## Assigned task
Your copy should hold exactly the lines from the beginning of the listing below through the line with "color palette and", without any pictures.

## Input records
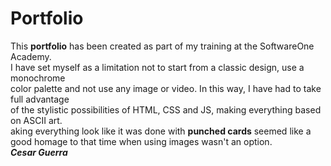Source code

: # Portfolio

This **portfolio** has been created as part of my training at the SoftwareOne Academy.  
I have set myself as a limitation not to start from a classic design, use a monochrome  
color palette and not use any image or video. In this way, I have had to take full advantage  
of the stylistic possibilities of HTML, CSS and JS, making everything based on ASCII art.  
aking everything look like it was done with **punched cards** seemed like a good homage  to that time when using images wasn't an option.  
**_Cesar Guerra_**
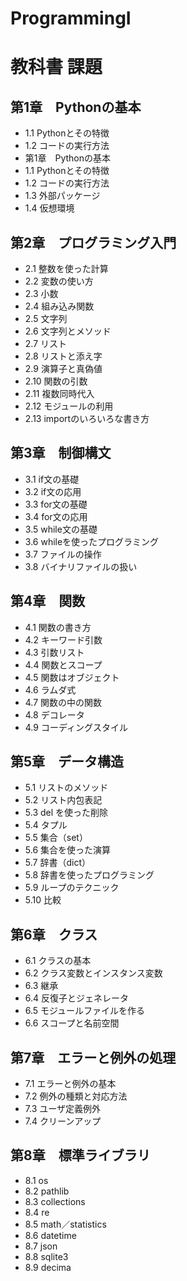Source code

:# ProgrammingⅠ
# 教科書 課題
##  第1章　Pythonの基本
 - 1.1 Pythonとその特徴
 - 1.2 コードの実行方法
 - 第1章　Pythonの基本
 - 1.1 Pythonとその特徴
 - 1.2 コードの実行方法
 - 1.3 外部パッケージ
 - 1.4 仮想環境
## 第2章　プログラミング入門
 - 2.1 整数を使った計算
 - 2.2 変数の使い方
 - 2.3 小数
 - 2.4 組み込み関数
 - 2.5 文字列
 - 2.6 文字列とメソッド
 - 2.7 リスト
 - 2.8 リストと添え字
 - 2.9 演算子と真偽値
 - 2.10 関数の引数
 - 2.11 複数同時代入
 - 2.12 モジュールの利用
 - 2.13 importのいろいろな書き方
## 第3章　制御構文
 - 3.1 if文の基礎
 - 3.2 if文の応用
 - 3.3 for文の基礎
 - 3.4 for文の応用
 - 3.5 while文の基礎
 - 3.6 whileを使ったプログラミング
 - 3.7 ファイルの操作
 - 3.8 バイナリファイルの扱い
## 第4章　関数
 - 4.1 関数の書き方
 - 4.2 キーワード引数
 - 4.3 引数リスト
 - 4.4 関数とスコープ
 - 4.5 関数はオブジェクト
 - 4.6 ラムダ式
 - 4.7 関数の中の関数
 - 4.8 デコレータ
 - 4.9 コーディングスタイル
## 第5章　データ構造
 - 5.1 リストのメソッド
 - 5.2 リスト内包表記
 - 5.3 del を使った削除
 - 5.4 タプル
 - 5.5 集合（set）
 - 5.6 集合を使った演算
 - 5.7 辞書（dict）
 - 5.8 辞書を使ったプログラミング
 - 5.9 ループのテクニック
 - 5.10 比較
## 第6章　クラス
 - 6.1 クラスの基本
 - 6.2 クラス変数とインスタンス変数
 - 6.3 継承
 - 6.4 反復子とジェネレータ
 - 6.5 モジュールファイルを作る
 - 6.6 スコープと名前空間
## 第7章　エラーと例外の処理
 - 7.1 エラーと例外の基本
 - 7.2 例外の種類と対応方法
 - 7.3 ユーザ定義例外
 - 7.4 クリーンアップ
## 第8章　標準ライブラリ
 - 8.1 os
 - 8.2 pathlib
 - 8.3 collections
 - 8.4 re
 - 8.5 math／statistics
 - 8.6 datetime
 - 8.7 json
 - 8.8 sqlite3
 - 8.9 decima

## Task answer
Source code

: # Portfolio

This **portfolio** has been created as part of my training at the SoftwareOne Academy.  
I have set myself as a limitation not to start from a classic design, use a monochrome  
color palette and not use any image or video. In this way, I have had to take full advantage  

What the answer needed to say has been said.